Al llegar al lugar y conocer la experiencia de Braulio realmente te quedas impresionado (Braulio, nuestro guía en la visita, es una persona positiva y luchadora que trabajó mucho tiempo en los basureros y actualmente trabaja para una AC que brinda apoyo a las familias de la zona de Chimalhuacán), porque te permite darte cuenta de que nuestro país tiene muchos matices que antes, al menos para mí, no podía apreciar.
Estar en el basurero representó y ejemplificó la desigualdad que existe en nuestro país, porque nosotros nunca vemos qué es lo que pasa después de que tiramos nuestra basura, pero entrar en este lugar, que tan sólo concentra los desechos de dos municipios, permite darte cuenta de que hay mucha inconsciencia. Me hizo preguntarme: ¿qué hago con mi basura?, ¿cómo puedo ayudar a las personas que están en este lugar?, ¿cómo puedo ayudar al medio ambiente para evitar esta contaminación? Realmente, el ambiente, el olor y la vista de este lugar no era nada agradable.
Aunque permanecimos en ese espacio poco tiempo, era notable la forma en que te ardían los ojos, realmente es impresionante que haya personas que estén allí de ordinario, a pesar del aroma o de que se lastimen, de que se puedan enfermar, de que los piquen animales ponzoñosos. Lo que para nosotros está mal, para ellos es algo habitual y común, parte de su vida y de su realidad… se puede decir que ellos viven de nuestras migajas y eso es tremendamente fuerte y triste. Unos que tienen todo y que sienten que no tienen nada y otros que no tienen nada pero a pesar de eso, sienten que tienen algo.
Después fuimos a un lugar que describiría como mágico, porqué se juntan tres ideas en una sola. Primero, el comedor, en donde las chicas que trabajan hacen un trabajo de amor, con todas las letras de esta pequeña palabra. Los niños disfrutan y cantan. Me hizo tener la seguridad de que efectivamente sí serán astronautas, doctores, dentistas o lo que más deseen. Presenciar un momento así me hizo sacar lágrimas.
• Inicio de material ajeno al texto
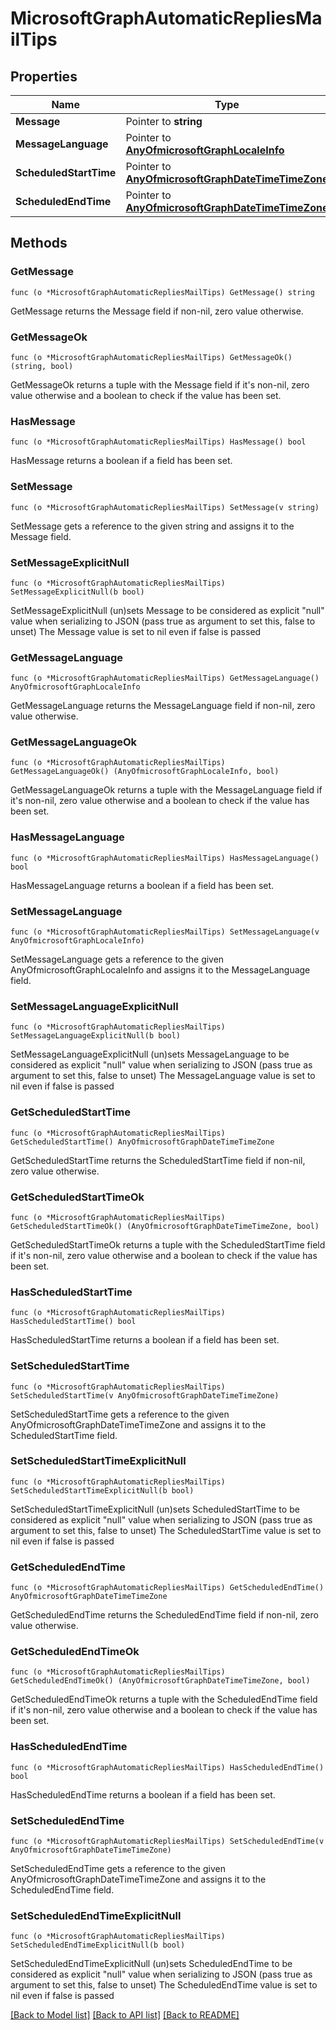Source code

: # MicrosoftGraphAutomaticRepliesMailTips

## Properties

Name | Type | Description | Notes
------------ | ------------- | ------------- | -------------
**Message** | Pointer to **string** |  | [optional] 
**MessageLanguage** | Pointer to [**AnyOfmicrosoftGraphLocaleInfo**](anyOf&lt;microsoft.graph.localeInfo&gt;.md) |  | [optional] 
**ScheduledStartTime** | Pointer to [**AnyOfmicrosoftGraphDateTimeTimeZone**](anyOf&lt;microsoft.graph.dateTimeTimeZone&gt;.md) |  | [optional] 
**ScheduledEndTime** | Pointer to [**AnyOfmicrosoftGraphDateTimeTimeZone**](anyOf&lt;microsoft.graph.dateTimeTimeZone&gt;.md) |  | [optional] 

## Methods

### GetMessage

`func (o *MicrosoftGraphAutomaticRepliesMailTips) GetMessage() string`

GetMessage returns the Message field if non-nil, zero value otherwise.

### GetMessageOk

`func (o *MicrosoftGraphAutomaticRepliesMailTips) GetMessageOk() (string, bool)`

GetMessageOk returns a tuple with the Message field if it's non-nil, zero value otherwise
and a boolean to check if the value has been set.

### HasMessage

`func (o *MicrosoftGraphAutomaticRepliesMailTips) HasMessage() bool`

HasMessage returns a boolean if a field has been set.

### SetMessage

`func (o *MicrosoftGraphAutomaticRepliesMailTips) SetMessage(v string)`

SetMessage gets a reference to the given string and assigns it to the Message field.

### SetMessageExplicitNull

`func (o *MicrosoftGraphAutomaticRepliesMailTips) SetMessageExplicitNull(b bool)`

SetMessageExplicitNull (un)sets Message to be considered as explicit "null" value
when serializing to JSON (pass true as argument to set this, false to unset)
The Message value is set to nil even if false is passed
### GetMessageLanguage

`func (o *MicrosoftGraphAutomaticRepliesMailTips) GetMessageLanguage() AnyOfmicrosoftGraphLocaleInfo`

GetMessageLanguage returns the MessageLanguage field if non-nil, zero value otherwise.

### GetMessageLanguageOk

`func (o *MicrosoftGraphAutomaticRepliesMailTips) GetMessageLanguageOk() (AnyOfmicrosoftGraphLocaleInfo, bool)`

GetMessageLanguageOk returns a tuple with the MessageLanguage field if it's non-nil, zero value otherwise
and a boolean to check if the value has been set.

### HasMessageLanguage

`func (o *MicrosoftGraphAutomaticRepliesMailTips) HasMessageLanguage() bool`

HasMessageLanguage returns a boolean if a field has been set.

### SetMessageLanguage

`func (o *MicrosoftGraphAutomaticRepliesMailTips) SetMessageLanguage(v AnyOfmicrosoftGraphLocaleInfo)`

SetMessageLanguage gets a reference to the given AnyOfmicrosoftGraphLocaleInfo and assigns it to the MessageLanguage field.

### SetMessageLanguageExplicitNull

`func (o *MicrosoftGraphAutomaticRepliesMailTips) SetMessageLanguageExplicitNull(b bool)`

SetMessageLanguageExplicitNull (un)sets MessageLanguage to be considered as explicit "null" value
when serializing to JSON (pass true as argument to set this, false to unset)
The MessageLanguage value is set to nil even if false is passed
### GetScheduledStartTime

`func (o *MicrosoftGraphAutomaticRepliesMailTips) GetScheduledStartTime() AnyOfmicrosoftGraphDateTimeTimeZone`

GetScheduledStartTime returns the ScheduledStartTime field if non-nil, zero value otherwise.

### GetScheduledStartTimeOk

`func (o *MicrosoftGraphAutomaticRepliesMailTips) GetScheduledStartTimeOk() (AnyOfmicrosoftGraphDateTimeTimeZone, bool)`

GetScheduledStartTimeOk returns a tuple with the ScheduledStartTime field if it's non-nil, zero value otherwise
and a boolean to check if the value has been set.

### HasScheduledStartTime

`func (o *MicrosoftGraphAutomaticRepliesMailTips) HasScheduledStartTime() bool`

HasScheduledStartTime returns a boolean if a field has been set.

### SetScheduledStartTime

`func (o *MicrosoftGraphAutomaticRepliesMailTips) SetScheduledStartTime(v AnyOfmicrosoftGraphDateTimeTimeZone)`

SetScheduledStartTime gets a reference to the given AnyOfmicrosoftGraphDateTimeTimeZone and assigns it to the ScheduledStartTime field.

### SetScheduledStartTimeExplicitNull

`func (o *MicrosoftGraphAutomaticRepliesMailTips) SetScheduledStartTimeExplicitNull(b bool)`

SetScheduledStartTimeExplicitNull (un)sets ScheduledStartTime to be considered as explicit "null" value
when serializing to JSON (pass true as argument to set this, false to unset)
The ScheduledStartTime value is set to nil even if false is passed
### GetScheduledEndTime

`func (o *MicrosoftGraphAutomaticRepliesMailTips) GetScheduledEndTime() AnyOfmicrosoftGraphDateTimeTimeZone`

GetScheduledEndTime returns the ScheduledEndTime field if non-nil, zero value otherwise.

### GetScheduledEndTimeOk

`func (o *MicrosoftGraphAutomaticRepliesMailTips) GetScheduledEndTimeOk() (AnyOfmicrosoftGraphDateTimeTimeZone, bool)`

GetScheduledEndTimeOk returns a tuple with the ScheduledEndTime field if it's non-nil, zero value otherwise
and a boolean to check if the value has been set.

### HasScheduledEndTime

`func (o *MicrosoftGraphAutomaticRepliesMailTips) HasScheduledEndTime() bool`

HasScheduledEndTime returns a boolean if a field has been set.

### SetScheduledEndTime

`func (o *MicrosoftGraphAutomaticRepliesMailTips) SetScheduledEndTime(v AnyOfmicrosoftGraphDateTimeTimeZone)`

SetScheduledEndTime gets a reference to the given AnyOfmicrosoftGraphDateTimeTimeZone and assigns it to the ScheduledEndTime field.

### SetScheduledEndTimeExplicitNull

`func (o *MicrosoftGraphAutomaticRepliesMailTips) SetScheduledEndTimeExplicitNull(b bool)`

SetScheduledEndTimeExplicitNull (un)sets ScheduledEndTime to be considered as explicit "null" value
when serializing to JSON (pass true as argument to set this, false to unset)
The ScheduledEndTime value is set to nil even if false is passed

[[Back to Model list]](../README.md#documentation-for-models) [[Back to API list]](../README.md#documentation-for-api-endpoints) [[Back to README]](../README.md)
Luego, el centro de apoyo educativo. Ver las herramientas formativas y pedagógicas con las que cuentan los niños para alcanzar un aprendizaje adecuado, me dejó con la boca abierta; es un sistema muy completo que se debería implementar a nivel nacional. Esos niños están explotando al máximo su potencial, académico y personal. Y cerramos con broche de oro, al ver el centro en donde reciben atención médica en áreas como: odontología, ginecología, psicología, entre otras.
Es un lugar, como dije, mágico; es un lugar en el cual se puede hacer grandes cosas. Y es ahí donde mi cabeza me dijo “no tienes pretexto”. Es verdad, no tengo ninguna justificación para no poder lograr mis sueños, mis proyectos y lo que yo me proponga. Braulio y estos chicos, nos están poniendo un claro ejemplo de resiliencia por lograr cosas grandes en la vida. Puede que tengamos momentos en los que percibamos que no estamos logrando nada, pero Braulio nos dijo que los resultados no son visibles de primera mano, sino más bien con el tiempo.
Me siento profundamente agradecida de haber asistido a estos lugares, me siento inspirada y siento que puedo lograrlo.
Muchas veces al pasar los días en la escuela nos sentimos muy agobiados o abrumados por cumplir con nuestros compromisos estudiantiles, personales y los extras que se van sumando. Pero, esta visita me refrescó e inspiró para poder seguir en el día a día. No hay pretexto para no poder lograrlo; hay que trabajar para que todos podamos vivir dignamente y sin distinciones. Vernos claramente y reconocernos como seres humanos, que tienen ideas propias y que son importantes para nuestro entorno.